By age 15, he became the caddie master, and became a standout junior golfer through osmosis.

“The pro (at Sharon CC) was an old Scotsman, George Swankee, and I watched him teach day after day and I guess I was an imitator because when I started to play, the game came easy for me,” Rielly said. “I seemed to have learned my swing from watching him.”

In high school he lettered not only in golf but in football and basketball and later was inducted into his school’s Hall of Fame.

He graduated in 1958 from Penn State with degrees in business and labor management and joined the Marine Corps for four years. Next, Rielly took a job as an assistant in the pro shop at the Circle R Ranch course in Escondido, California.

“While I was there, I tried to find a sponsor so I could play on the tour,” he said. “I felt I could make it out there, but later that year when I got the head professional’s job at El Camino Country Club in Oceanside, I changed my thinking.

“I knew I could play, but I also knew I was no Arnold Palmer. I had a wife and three kids (at the time) and the economics of the thing told me to stay at El Camino. To this day, I have no regrets. I have been comfortable as a golf professional, rather than as a professional golfer, and I’ve received enough recognition for my game to satisfy my ego.”

Rielly joined the PGA in 1966.

“It wasn’t long before I realized that I wasn’t pleased with the plight of the club professional,” he explained to the Los Angeles Times in 1988. “I decided the way to do something about it was to get to work and make my presence known.”

Rielly moved to Annandale Country Club in Pasadena in 1972, and remained a proud member of the PGA even in retirement.

“For as much as the game has changed, the PGA professional is by and large the same they were 100 years ago.

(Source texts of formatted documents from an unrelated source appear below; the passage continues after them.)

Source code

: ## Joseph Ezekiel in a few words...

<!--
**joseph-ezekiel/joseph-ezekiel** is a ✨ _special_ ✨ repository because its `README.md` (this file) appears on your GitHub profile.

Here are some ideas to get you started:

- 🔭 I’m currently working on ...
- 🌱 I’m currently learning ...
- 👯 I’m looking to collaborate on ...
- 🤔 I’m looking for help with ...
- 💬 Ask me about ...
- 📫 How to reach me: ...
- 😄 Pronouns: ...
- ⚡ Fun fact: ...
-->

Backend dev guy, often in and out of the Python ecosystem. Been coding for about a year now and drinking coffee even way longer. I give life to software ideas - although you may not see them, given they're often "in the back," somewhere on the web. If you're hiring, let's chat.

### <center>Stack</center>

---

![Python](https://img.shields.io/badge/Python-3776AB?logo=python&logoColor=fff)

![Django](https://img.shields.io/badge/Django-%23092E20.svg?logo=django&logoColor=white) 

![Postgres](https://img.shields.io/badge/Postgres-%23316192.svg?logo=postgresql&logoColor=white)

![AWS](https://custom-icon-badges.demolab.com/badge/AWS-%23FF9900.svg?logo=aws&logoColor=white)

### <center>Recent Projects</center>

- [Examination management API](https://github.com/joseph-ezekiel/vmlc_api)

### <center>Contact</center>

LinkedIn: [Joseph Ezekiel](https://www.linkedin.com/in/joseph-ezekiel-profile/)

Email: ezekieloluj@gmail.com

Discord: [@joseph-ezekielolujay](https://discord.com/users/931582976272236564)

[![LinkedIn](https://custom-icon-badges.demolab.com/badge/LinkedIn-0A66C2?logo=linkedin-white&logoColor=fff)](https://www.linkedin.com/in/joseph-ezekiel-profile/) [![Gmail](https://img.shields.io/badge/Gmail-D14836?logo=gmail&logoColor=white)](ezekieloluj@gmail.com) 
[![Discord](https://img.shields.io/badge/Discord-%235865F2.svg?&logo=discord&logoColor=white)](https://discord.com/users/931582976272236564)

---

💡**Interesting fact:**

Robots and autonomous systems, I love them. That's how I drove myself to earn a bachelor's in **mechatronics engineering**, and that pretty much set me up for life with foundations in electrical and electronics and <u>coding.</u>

They are teachers, players, and they are dedicated to the game of golf. They follow the rules, enforce the rules and do the best they can. Some are better than others,” he told Golfweek in 2015. “We still have the same passion. We still have the same dedication to the game. It is the PGA golf professional that grows the game. It’s not some fancy program with a motto. It has to do with their dedication and motivation and what they have in their heart. And what they have in their heart, they have in their mind. It hasn’t changed. The organization is bigger in terms of PGA and Ryder Cup and events it puts on. But the rank-and-file member hasn’t changed. They are the same. I feel great about the rank-and-file member.”